The mother squirrel is still overhead. She looks just like a young mom—maybe this is her first baby. She’s flustered up there, with good cause: Her child just fell fifteen feet out of a tree, and he can’t see and there are killer cats and two human people hanging around.

“Squeet!” the baby squirrel cries out. 

“Squeet!”

It’s a sad, helpless cry.

Mattie and I back off. A lot.

“Come on, ma!” I think. “Come get your kid!”

The baby squirrel seems to be panicking. He’s moving fast. Toward the street. As he nears the curb, I run up and throw my backpack in the way, but I don’t block him in time. He stumbles into the gutter, which is swampy from recent rains. I nudge him onto my backpack and he calms, gratefully clinging to the cloth.

“It’s okay, buddy,” I say.

I always talk to animals. I think it reassures me. At least it’s a reminder that we have a relationship. 

Mattie looks down at the squirrel and me. 

“Um, I think you should probably wash that backpack,” she advises.

“Sure,” I hastily reply. “Can you get me a towel or something to pick him up with?” 

Mattie runs up the porch steps of the home in front of which this whole strange scene is unfolding. Oh, to be reclining on that porch right now. I begin to imagine the porch I am heading to once this whole episode ends. The worn, wooden steps I pounded down as my Dad walked toward our house on those August evenings so many years ago. 

The mother squirrel above brings me back with a clacking sound. She is stressed out. I sort of wish I could tell her about the bird I rescued downtown this morning, maybe put some things in perspective. But your worst is always the worst. Besides, I’ve learned by now not to try to advise a mom. They know something more than the rest of us. Their bodies bring forth the future.

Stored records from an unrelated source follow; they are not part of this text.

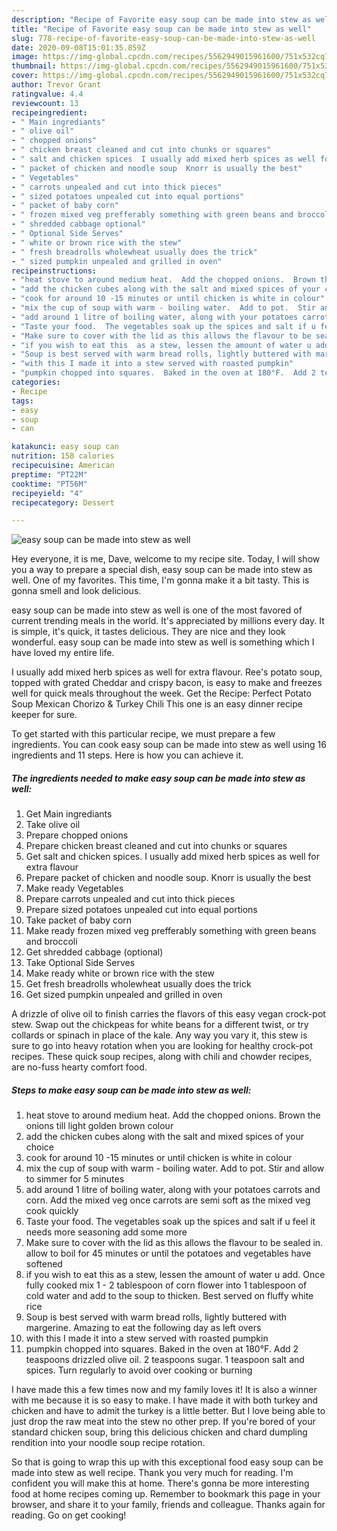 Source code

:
 ```yaml
---
description: "Recipe of Favorite easy soup can be made into stew as well"
title: "Recipe of Favorite easy soup can be made into stew as well"
slug: 778-recipe-of-favorite-easy-soup-can-be-made-into-stew-as-well
date: 2020-09-08T15:01:35.859Z
image: https://img-global.cpcdn.com/recipes/5562949015961600/751x532cq70/easy-soup-can-be-made-into-stew-as-well-recipe-main-photo.jpg
thumbnail: https://img-global.cpcdn.com/recipes/5562949015961600/751x532cq70/easy-soup-can-be-made-into-stew-as-well-recipe-main-photo.jpg
cover: https://img-global.cpcdn.com/recipes/5562949015961600/751x532cq70/easy-soup-can-be-made-into-stew-as-well-recipe-main-photo.jpg
author: Trevor Grant
ratingvalue: 4.4
reviewcount: 13
recipeingredient:
- " Main ingrediants"
- " olive oil"
- " chopped onions"
- " chicken breast cleaned and cut into chunks or squares"
- " salt and chicken spices  I usually add mixed herb spices as well for extra flavour"
- " packet of chicken and noodle soup  Knorr is usually the best"
- " Vegetables"
- " carrots unpealed and cut into thick pieces"
- " sized potatoes unpealed cut into equal portions"
- " packet of baby corn"
- " frozen mixed veg prefferably something with green beans and broccoli"
- " shredded cabbage optional"
- " Optional Side Serves"
- " white or brown rice with the stew"
- " fresh breadrolls wholewheat usually does the trick"
- " sized pumpkin unpealed and grilled in oven"
recipeinstructions:
- "heat stove to around medium heat.  Add the chopped onions.  Brown the onions till light golden brown colour"
- "add the chicken cubes along with the salt and mixed spices of your choice"
- "cook for around 10 -15 minutes or until chicken is white in colour"
- "mix the cup of soup with warm - boiling water.  Add to pot.  Stir and allow to simmer for 5 minutes"
- "add around 1 litre of boiling water, along with your potatoes carrots and corn.  Add the mixed veg once carrots are semi soft as the mixed veg cook quickly"
- "Taste your food.  The vegetables soak up the spices and salt if u feel it needs more seasoning add some more"
- "Make sure to cover with the lid as this allows the flavour to be sealed in.  allow to boil for 45 minutes or until the potatoes and vegetables have softened"
- "if you wish to eat this  as a stew, lessen the amount of water u add.   Once fully cooked mix 1 - 2 tablespoon of corn flower into 1 tablespoon of cold water and add to the soup to thicken.  Best served on fluffy white rice"
- "Soup is best served with warm bread rolls, lightly buttered with margerine.  Amazing to eat the following day as left overs"
- "with this I made it into a stew served with roasted pumpkin"
- "pumpkin chopped into squares.  Baked in the oven at 180°F.  Add 2 teaspoons drizzled olive oil. 2 teaspoons sugar.  1 teaspoon salt and spices.  Turn regularly to avoid over cooking or burning"
categories:
- Recipe
tags:
- easy
- soup
- can

katakunci: easy soup can 
nutrition: 158 calories
recipecuisine: American
preptime: "PT22M"
cooktime: "PT56M"
recipeyield: "4"
recipecategory: Dessert

---
```



![easy soup can be made into stew as well](https://img-global.cpcdn.com/recipes/5562949015961600/751x532cq70/easy-soup-can-be-made-into-stew-as-well-recipe-main-photo.jpg)

Hey everyone, it is me, Dave, welcome to my recipe site. Today, I will show you a way to prepare a special dish, easy soup can be made into stew as well. One of my favorites. This time, I'm gonna make it a bit tasty. This is gonna smell and look delicious.

easy soup can be made into stew as well is one of the most favored of current trending meals in the world. It's appreciated by millions every day. It is simple, it's quick, it tastes delicious. They are nice and they look wonderful. easy soup can be made into stew as well is something which I have loved my entire life.

I usually add mixed herb spices as well for extra flavour. Ree&#39;s potato soup, topped with grated Cheddar and crispy bacon, is easy to make and freezes well for quick meals throughout the week. Get the Recipe: Perfect Potato Soup Mexican Chorizo &amp; Turkey Chili This one is an easy dinner recipe keeper for sure.


To get started with this particular recipe, we must prepare a few ingredients. You can cook easy soup can be made into stew as well using 16 ingredients and 11 steps. Here is how you can achieve it.

<!--inarticleads1-->

##### The ingredients needed to make easy soup can be made into stew as well:

1. Get  Main ingrediants
1. Take  olive oil
1. Prepare  chopped onions
1. Prepare  chicken breast cleaned and cut into chunks or squares
1. Get  salt and chicken spices.  I usually add mixed herb spices as well for extra flavour
1. Prepare  packet of chicken and noodle soup.  Knorr is usually the best
1. Make ready  Vegetables
1. Prepare  carrots unpealed and cut into thick pieces
1. Prepare  sized potatoes unpealed cut into equal portions
1. Take  packet of baby corn
1. Make ready  frozen mixed veg prefferably something with green beans and broccoli
1. Get  shredded cabbage (optional)
1. Take  Optional Side Serves
1. Make ready  white or brown rice with the stew
1. Get  fresh breadrolls wholewheat usually does the trick
1. Get  sized pumpkin unpealed and grilled in oven


A drizzle of olive oil to finish carries the flavors of this easy vegan crock-pot stew. Swap out the chickpeas for white beans for a different twist, or try collards or spinach in place of the kale. Any way you vary it, this stew is sure to go into heavy rotation when you are looking for healthy crock-pot recipes. These quick soup recipes, along with chili and chowder recipes, are no-fuss hearty comfort food. 

<!--inarticleads2-->

##### Steps to make easy soup can be made into stew as well:

1. heat stove to around medium heat.  Add the chopped onions.  Brown the onions till light golden brown colour
1. add the chicken cubes along with the salt and mixed spices of your choice
1. cook for around 10 -15 minutes or until chicken is white in colour
1. mix the cup of soup with warm - boiling water.  Add to pot.  Stir and allow to simmer for 5 minutes
1. add around 1 litre of boiling water, along with your potatoes carrots and corn.  Add the mixed veg once carrots are semi soft as the mixed veg cook quickly
1. Taste your food.  The vegetables soak up the spices and salt if u feel it needs more seasoning add some more
1. Make sure to cover with the lid as this allows the flavour to be sealed in.  allow to boil for 45 minutes or until the potatoes and vegetables have softened
1. if you wish to eat this  as a stew, lessen the amount of water u add.   Once fully cooked mix 1 - 2 tablespoon of corn flower into 1 tablespoon of cold water and add to the soup to thicken.  Best served on fluffy white rice
1. Soup is best served with warm bread rolls, lightly buttered with margerine.  Amazing to eat the following day as left overs
1. with this I made it into a stew served with roasted pumpkin
1. pumpkin chopped into squares.  Baked in the oven at 180°F.  Add 2 teaspoons drizzled olive oil. 2 teaspoons sugar.  1 teaspoon salt and spices.  Turn regularly to avoid over cooking or burning


I have made this a few times now and my family loves it! It is also a winner with me because it is so easy to make. I have made it with both turkey and chicken and have to admit the turkey is a little better. But I love being able to just drop the raw meat into the stew no other prep. If you&#39;re bored of your standard chicken soup, bring this delicious chicken and chard dumpling rendition into your noodle soup recipe rotation. 

So that is going to wrap this up with this exceptional food easy soup can be made into stew as well recipe. Thank you very much for reading. I'm confident you will make this at home. There's gonna be more interesting food at home recipes coming up. Remember to bookmark this page in your browser, and share it to your family, friends and colleague. Thanks again for reading. Go on get cooking!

Mattie races out with a towel and spares me any attempts at human-to-squirrel communication. We cradle the baby squirrel in the folds and set this makeshift terrycloth nest at the base of the tree. Then we retreat to the bushes. 

I can tell that Mattie is the kind of kid who gets it. She’s in touch with her animal self. I don’t need to say a thing. She probably didn’t need my advice or intervention, I realize. But in that moment I also realize that she wanted my partnership in this process, and that thought makes me feel really good. Kid approval is wildly underrated. 

We both sit in silence and watch.

And watch.

And then.

Sudden and stealthy, the mom is at the base of the tree. She moves in bursts, feverish twitch to stony stillness. She gives the baby a bite at the back of his neck. He reaches his tiny arms around her and in an instant settles into a position that looks, to my human eyes, like total trust. And then they’re off. She moves fluidly with her bulky, bumbling bundle. She swims up the tree, branch to branch to branch back to where they belong. 

Survival of the fittest. But what is fitness without the dedication and success of those who lead us into this living, breathing world. There were many times when my parents pulled me off the metaphorical ground as I cried squeet. We grow on our parents’ shoulders, and sometimes clinging to their necks. We are the descendants of care. Whomever parented you, you came into this world with someone who would run back and forth on a tree branch for you. You entered this world by the rules of love.

Mattie turns to me, palm raised in victory. We both smile—a silent “congrats, girl”—claiming a bit of this Mama’s success. I pick up my soil-stained backpack-turned-squirrel-rescue-vessel and let out a small sigh for children everywhere and for all the love that carries us to where we belong. Then I step back onto the street and begin walking home.